Normana Wight (born 1936 in Melbourne) is an Australian artist, best known as a painter and printmaker.

Early life and education 
Wight studied painting at Royal Melbourne Institute of Technology (1954–57) and after a short time as a fabric designer and high school art teacher, later studied printmaking at Central School of Arts and Crafts, London (1962–63). Upon returning to Australia in 1964 she moved to Sydney, then Mittagong, New South Wales. She returned to Melbourne in 1967 to teach at the Preston Institute of Technology.

Career 
Wight's initial work focused on abstract forms in fields of bright colour.

In 1967, Wight's work came to the attention of Brian Finemore and John Stringer, co-curators of the seminal exhibition The Field at the National Gallery of Victoria in 1968. Wight is one of only three women artists to have work included in The Field, the others being Janet Dawson and Wendy Paramor. Wight was represented by a large painting in two parts hung vertically, 'Untitled' 1968 (cat. no. 74). She later had to destroy the work as it was too large and awkward to store. Wight's minimal abstraction was then largely forgotten for three decades until gallerist David Pestorius shone a light on it in the exhibitions Queensland Art 2009 and Normana Wight: Minimal Painting at his Brisbane gallery in 2009 and 2010 respectively. In 2017, Wight remade her work for The Field for the National Gallery of Victoria's exhibition 'The Field Revisited' 2018, and the remade work was acquired by the Gallery.

In the early 1970s, Wight shifted focus from and began using photographic sources for her works. Whilst she had produced prints in conjunction with her abstract paintings in her earlier works, printmaking soon became her primary medium, and through her production of postcards and books she sought to challenge ideas of commodification and elitism.

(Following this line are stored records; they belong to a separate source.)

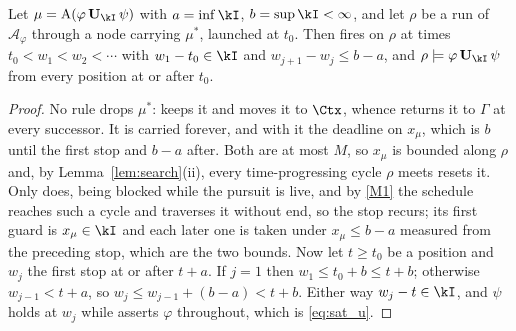 \begin{lemma}[Recurrence]\label{lem:recurrence}
Let $\mu=\mathrm{A}(\varphi\,\mathbf{U}_\kI\,\psi)$ with $a=\inf\kI$, $b=\sup\kI<\infty$, and let
$\rho$ be a run of $\mathcal A_\varphi$ through a node carrying $\mu^{\ast}$, launched at $t_0$. Then
 fires on $\rho$ at times $t_0<w_1<w_2<\cdots$ with $w_1-t_0\in\kI$ and
$w_{j+1}-w_j\le b-a$, and $\rho\models\varphi\,\mathbf{U}_\kI\,\psi$ from every position at or after
$t_0$.
\end{lemma}
\begin{proof}
No rule drops $\mu^{\ast}$:  keeps it and  moves it to $\Ctx$, whence
 returns it to $\Gamma$ at every successor. It is carried forever, and with it the
deadline on $x_\mu$, which is $b$ until the first stop and $b-a$ after. Both are at most $M$, so
$x_\mu$ is bounded along $\rho$ and, by Lemma~\ref{lem:search}(ii), every time-progressing cycle
$\rho$ meets resets it. Only  does,  being blocked while the pursuit
is live, and by \ref{M1} the schedule reaches such a cycle and traverses it without end, so the stop
recurs; its first guard is $x_\mu\in\kI$ and each later one is taken under $x_\mu\le b-a$ measured
from the preceding stop, which are the two bounds. Now let $t\ge t_0$ be a position and
$w_j$ the first stop at or after $t+a$. If $j=1$ then $w_1\le t_0+b\le t+b$; otherwise $w_{j-1}<t+a$,
so $w_j\le w_{j-1}+(b-a)<t+b$. Either way $w_j-t\in\kI$, and $\psi$ holds at $w_j$ while
 asserts $\varphi$ throughout, which is \eqref{eq:sat_u}.
\end{proof}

Between 1981 and 1986, Wight was printmaking lecturer at the University of Southern Queensland, Toowoomba.

Wight later became interested in computer-generated imagery. In 2000, she collaborated with the Victorian Tapestry Workshop on their first portrait commission, a portrait of Dame Elisabeth Murdoch, AC, DBE for the National Portrait Gallery, Canberra. The image was composed by painter Christopher Pyett, adapted on computer by Wight and woven by Merrill Dumbrell.

Wight has lived and worked in Brisbane since 2001, and is represented by Grahame Galleries + Editions, Brisbane.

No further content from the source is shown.